It was 1893, and about 15 miles north of Salem in Stokes County near Walnut Cove the people had a desire to have a Sunday school and church. They invited James T. Lineback, the Moravians’ Sunday school superintendent, and he and the Rev. Samuel A. Woosley came out on April 30 to hold services in Dr. Elias Fulp’s schoolhouse. Not a single “original Moravian” resided in the neighborhood, yet the services gave such “bright prospects” for future work in the area that Br. Lineback returned two weeks later, on May 14, and organized the Sunday school with 58 members.
Br. Lineback described the meetings this way. He would ride out from Salem on the train and spend Saturday night at the home of a Sunday school teacher or scholar. Young neighbors would gather to sing hymns that would be used the next morning. One such evening when the young friends parted for home, as Lineback “lingered under the large apple tree by the door, the song of happy childhood was lost in the distance, and in place of it was heard the whistle of the whippoorwill.” Next morning at 10 a.m. services would be held in the schoolhouse.

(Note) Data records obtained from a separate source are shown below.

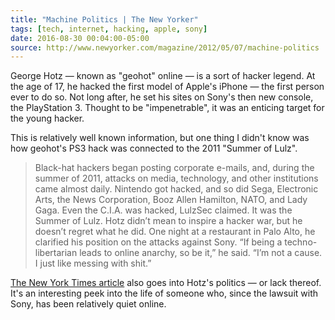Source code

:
 ```yaml
---
title: "Machine Politics | The New Yorker"
tags: [tech, internet, hacking, apple, sony]
date: 2016-08-30 00:04:00-05:00
source: http://www.newyorker.com/magazine/2012/05/07/machine-politics
---
```


George Hotz — known as "geohot" online — is a sort of hacker legend. At the age of 17, he hacked the first model of Apple's iPhone — the first person ever to do so. Not long after, he set his sites on Sony's then new console, the PlayStation 3. Thought to be "impenetrable", it was an enticing target for the young hacker.

This is relatively well known information, but one thing I didn't know was how geohot's PS3 hack was connected to the 2011 "Summer of Lulz".

> Black-hat hackers began posting corporate e-mails, and, during the summer of 2011, attacks on media, technology, and other institutions came almost daily. Nintendo got hacked, and so did Sega, Electronic Arts, the News Corporation, Booz Allen Hamilton, NATO, and Lady Gaga. Even the C.I.A. was hacked, LulzSec claimed. It was the Summer of Lulz. Hotz didn’t mean to inspire a hacker war, but he doesn’t regret what he did. One night at a restaurant in Palo Alto, he clarified his position on the attacks against Sony. “If being a techno-libertarian leads to online anarchy, so be it,” he said. “I’m not a cause. I just like messing with shit.”

[The New York Times article](http://www.newyorker.com/magazine/2012/05/07/machine-politics) also goes into Hotz's politics — or lack thereof. It's an interesting peek into the life of someone who, since the lawsuit with Sony, has been relatively quiet online.
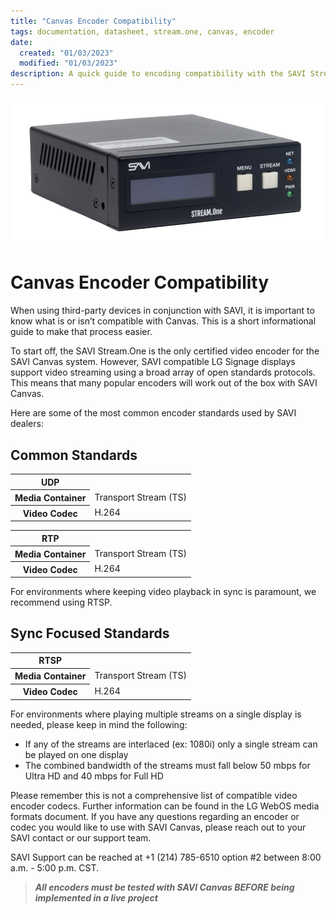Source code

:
 ```yaml
---
title: "Canvas Encoder Compatibility"
tags: documentation, datasheet, stream.one, canvas, encoder
date:
  created: "01/03/2023"
  modified: "01/03/2023"
description: A quick guide to encoding compatibility with the SAVI Stream.One and SAVI Canvas.
---
```


<div style="text-align: center">

<a href="../Assets/Documentation/stream-one.png">
  <img src="../Assets/Documentation/stream-one.png" width="700" height="">
</a>
</div>

# Canvas Encoder Compatibility
When using third-party devices in conjunction with SAVI, it is important to know what is or isn’t compatible with Canvas. This is a short informational guide to make that process easier.

To start off, the SAVI Stream.One is the only certified video encoder for the SAVI Canvas system. However, SAVI compatible LG Signage displays support video streaming using a broad array of open standards protocols. This means that many popular encoders will work out of the box with SAVI Canvas.

Here are some of the most common encoder standards used by SAVI dealers:

## Common Standards

<table>
<tr><th>   UDP           </th></tr>
<tr><th> Media Container </th><td> Transport Stream (TS) </td></tr>
<tr><th> Video Codec     </th><td> H.264                 </td></tr>
</table>

<table>
<tr><th>   RTP           </th></tr>
<tr><th> Media Container </th><td> Transport Stream (TS) </td></tr>
<tr><th> Video Codec     </th><td> H.264                 </td></tr>
</table>

For environments where keeping video playback in sync is paramount, we recommend using RTSP.

## Sync Focused Standards

<table>
<tr><th>   RTSP           </th></tr>
<tr><th> Media Container </th><td> Transport Stream (TS) </td></tr>
<tr><th> Video Codec     </th><td> H.264                 </td></tr>
</table>

For environments where playing multiple streams on a single display is needed, please keep in mind the following:

* If any of the streams are interlaced (ex: 1080i) only a single stream can be played on one display
* The combined bandwidth of the streams must fall below 50 mbps for Ultra HD and 40 mbps for Full HD

Please remember this is not a comprehensive list of compatible video encoder codecs. Further information can be found in the LG WebOS media formats document. If you have any questions regarding an encoder or codec you would like to use with SAVI Canvas, please reach out to your SAVI contact or our support team.

SAVI Support can be reached at +1 (214) 785-6510 option #2 between 8:00 a.m. - 5:00 p.m. CST.

>***All encoders must be tested with SAVI Canvas BEFORE being implemented in a live project***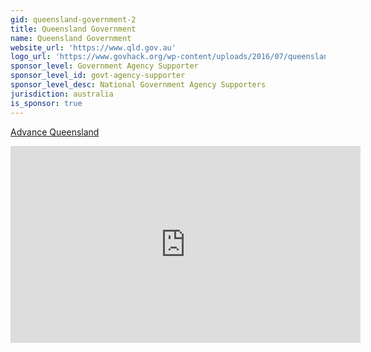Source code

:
 ```yaml
---
gid: queensland-government-2
title: Queensland Government
name: Queensland Government
website_url: 'https://www.qld.gov.au'
logo_url: 'https://www.govhack.org/wp-content/uploads/2016/07/queensland_government_colour.png'
sponsor_level: Government Agency Supporter
sponsor_level_id: govt-agency-supporter
sponsor_level_desc: National Government Agency Supporters
jurisdiction: australia
is_sponsor: true
---
```


[Advance Queensland](https://www.youtube.com/channel/UCkx_i9gowesXMvxgUmXtXRw)

<iframe width="560" height="315" src="https://www.youtube.com/embed/wWFgp-TNVvg" frameborder="0" allowfullscreen></iframe>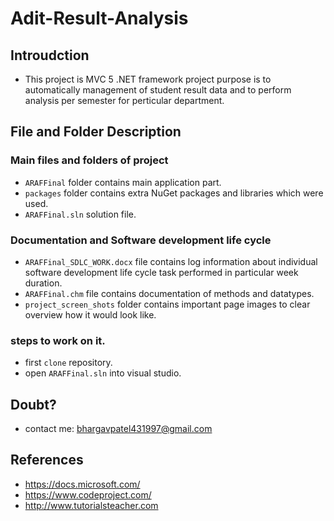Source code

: # Adit-Result-Analysis
## Introudction
- This project is MVC 5 .NET framework project purpose is to automatically management of student result data and to perform analysis per semester for perticular department.

## File and Folder Description
### Main files and folders of project
- ```ARAFFinal``` folder contains main application part.
- ```packages``` folder contains extra NuGet packages and libraries which were used.
- ```ARAFFinal.sln``` solution file.

### Documentation and Software development life cycle
- ```ARAFFinal_SDLC_WORK.docx``` file contains log information about individual software development life cycle task performed in particular week duration.
- ```ARAFFinal.chm``` file contains documentation of methods and datatypes.
- ```project_screen_shots``` folder contains important page images to clear overview how it would look like.

### steps to work on it.
- first ```clone``` repository.
- open ```ARAFFinal.sln``` into visual studio.

## Doubt?
- contact me: bhargavpatel431997@gmail.com

## References
- https://docs.microsoft.com/
- https://www.codeproject.com/
- http://www.tutorialsteacher.com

As services continued through that summer and fall interest increased. Dr. Fulp offered to provide land for a church and graveyard. On November 11, 1893, a Saturday, Bishop Edward Rondthaler rode the train out with Br. Lineback and organized Fulp as a congregation of the Southern Province.
A church building followed the next year, 1894, and Bishop Rondthaler consecrated it that October 28 with an overflow congregation that had children sitting on the pulpit platform. The church still serves Fulp congregation more than 100 years later.
After the initial organizing and building burst, Fulp fell into a period of decline in the early 1900’s. The Moravian Church struggled to give all its new churches a pastor and had to leave Fulp vacant.
Then in 1920 Br. Joseph D. Fulp asked Fries Memorial’s pastor, C. E. Romig, for help, and regular pastors have been assigned to Fulp ever since. Most notable has been the service of John Fry from 1964 to 1990 — a total of 26 years.